Gene therapy harnesses the ability of viruses to infect cells and deliver genetic material. Among these, recombinant AAVs are gaining traction due to their ability to efficiently transport genes with minimal immune response and specificity to target tissues. AAVs, discovered as incidental contaminants in adenoviral preparations, are particularly suitable for gene therapy as they cause no known diseases.

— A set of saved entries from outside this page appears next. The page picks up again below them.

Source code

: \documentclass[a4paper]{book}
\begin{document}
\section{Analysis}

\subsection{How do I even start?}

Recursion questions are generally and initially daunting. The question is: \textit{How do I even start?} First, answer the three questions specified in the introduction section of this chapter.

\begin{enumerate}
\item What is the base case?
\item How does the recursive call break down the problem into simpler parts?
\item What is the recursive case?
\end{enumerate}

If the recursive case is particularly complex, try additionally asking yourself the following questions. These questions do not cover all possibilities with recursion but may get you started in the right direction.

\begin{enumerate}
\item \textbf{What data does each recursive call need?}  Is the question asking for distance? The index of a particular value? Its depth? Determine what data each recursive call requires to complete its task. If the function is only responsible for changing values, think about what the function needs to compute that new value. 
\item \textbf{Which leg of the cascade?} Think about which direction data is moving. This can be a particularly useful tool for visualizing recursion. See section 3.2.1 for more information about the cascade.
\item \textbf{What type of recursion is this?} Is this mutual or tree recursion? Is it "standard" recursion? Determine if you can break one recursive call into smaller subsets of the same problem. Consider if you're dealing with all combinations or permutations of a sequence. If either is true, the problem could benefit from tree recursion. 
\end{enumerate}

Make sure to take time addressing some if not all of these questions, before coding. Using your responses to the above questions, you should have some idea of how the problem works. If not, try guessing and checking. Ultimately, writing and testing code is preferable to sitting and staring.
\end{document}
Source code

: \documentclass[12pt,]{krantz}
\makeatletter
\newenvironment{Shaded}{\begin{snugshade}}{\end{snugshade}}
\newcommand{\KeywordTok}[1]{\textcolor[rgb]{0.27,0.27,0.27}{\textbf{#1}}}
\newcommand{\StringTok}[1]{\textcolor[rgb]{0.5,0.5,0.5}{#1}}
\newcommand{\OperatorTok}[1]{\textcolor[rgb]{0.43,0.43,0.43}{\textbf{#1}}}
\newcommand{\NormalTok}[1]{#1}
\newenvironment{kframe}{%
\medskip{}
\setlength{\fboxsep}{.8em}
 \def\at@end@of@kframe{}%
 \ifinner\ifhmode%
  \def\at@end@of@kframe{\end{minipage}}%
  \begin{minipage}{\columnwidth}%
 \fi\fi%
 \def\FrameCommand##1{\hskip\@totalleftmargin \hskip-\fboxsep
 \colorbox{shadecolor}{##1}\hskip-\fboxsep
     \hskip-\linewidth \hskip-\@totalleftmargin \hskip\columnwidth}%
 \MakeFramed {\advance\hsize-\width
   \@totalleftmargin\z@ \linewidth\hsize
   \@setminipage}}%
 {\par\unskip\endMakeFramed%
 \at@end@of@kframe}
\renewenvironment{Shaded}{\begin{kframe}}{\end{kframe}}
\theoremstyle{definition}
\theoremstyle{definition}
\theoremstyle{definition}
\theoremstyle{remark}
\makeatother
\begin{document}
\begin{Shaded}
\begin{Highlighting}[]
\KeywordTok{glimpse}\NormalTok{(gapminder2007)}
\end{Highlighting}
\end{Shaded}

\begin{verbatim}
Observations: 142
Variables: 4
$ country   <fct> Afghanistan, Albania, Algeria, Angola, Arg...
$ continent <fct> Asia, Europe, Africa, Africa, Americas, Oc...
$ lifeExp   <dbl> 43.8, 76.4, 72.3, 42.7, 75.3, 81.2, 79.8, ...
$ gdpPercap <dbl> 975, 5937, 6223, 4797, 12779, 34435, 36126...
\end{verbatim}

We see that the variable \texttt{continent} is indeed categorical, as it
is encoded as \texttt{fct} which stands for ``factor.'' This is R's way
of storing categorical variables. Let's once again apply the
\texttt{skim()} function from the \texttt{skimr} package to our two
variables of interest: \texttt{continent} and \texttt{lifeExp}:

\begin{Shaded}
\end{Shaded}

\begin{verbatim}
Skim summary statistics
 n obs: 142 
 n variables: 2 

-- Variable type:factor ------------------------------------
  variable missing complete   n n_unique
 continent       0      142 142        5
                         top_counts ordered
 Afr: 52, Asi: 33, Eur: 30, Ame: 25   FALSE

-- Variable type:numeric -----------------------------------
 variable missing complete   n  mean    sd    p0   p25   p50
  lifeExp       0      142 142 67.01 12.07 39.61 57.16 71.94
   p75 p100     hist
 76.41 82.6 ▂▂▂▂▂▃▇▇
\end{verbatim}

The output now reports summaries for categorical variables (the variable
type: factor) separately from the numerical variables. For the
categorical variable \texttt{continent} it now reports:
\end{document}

The AAV cargo configuration

Gene therapy applications necessitate the replacement of AAV’s native genome with a therapeutic expression cassette containing the gene of interest. This cassette, bound by two Inverted Terminal Repeats (ITRs) and inclusive of a promoter and poly A signal, allows for targeted gene expression by selecting tissue-specific promoters to mitigate undesired immune reactions.

Capsid customization

The AAV capsid determines the vector’s affinity for particular tissues. By exploiting the diverse range of AAV serotypes, each with distinct receptor and co-receptor interactions, gene therapies can be tailored to target relevant tissues specifically, enhancing efficacy and minimizing off-target effects.

AAV packaging process

In the manufacturing process, essential viral replication and packaging genes are supplied externally in a cell line, such as HEK293 or sf9, with purification steps following to prepare the AAV for therapeutic use. Contract Development and Manufacturing Organizations (CDMOs) often undertake this task to produce vectors meeting Good Manufacturing Practice (GMP) standards.

Successes in AAV gene therapies

The FDA has greenlighted three AAV therapies for retinal disease, spinal muscular atrophy type I, and hemophilia B, respectively. These therapies have shown transformative results, from restoring vision to enabling movement in previously immobile children.

In Europe, a particular therapy offers a conditional solution for hemophilia A, improving patients’ quality of life by significantly reducing the need for factor VIII. Another has followed with a similar approach for hemophilia B, underscoring the potential of AAV therapies in tackling complex genetic disorders.

Challenges facing AAV therapies

A major obstacle is the immune system’s reaction to AAVs, which can preclude re-administration of the therapy. A significant portion of the population carries pre-existing immunity to wild-type AAV, posing a challenge to treatment effectiveness.

Safety concerns and toxicity and durability 

Although generally safe, AAVs can cause adverse reactions, particularly at high doses, with liver toxicity being the most common. Other serious events like TMA or aHUS have prompted clinical holds, necessitating careful consideration of dosing and potential pre-existing antibodies.

The long-term success of AAV therapies is under scrutiny, as factors such as the lifespan of the targeted cell and immune responses may necessitate re-dosing. Strategies to enhance the longevity of these therapies are crucial for sustained patient benefit.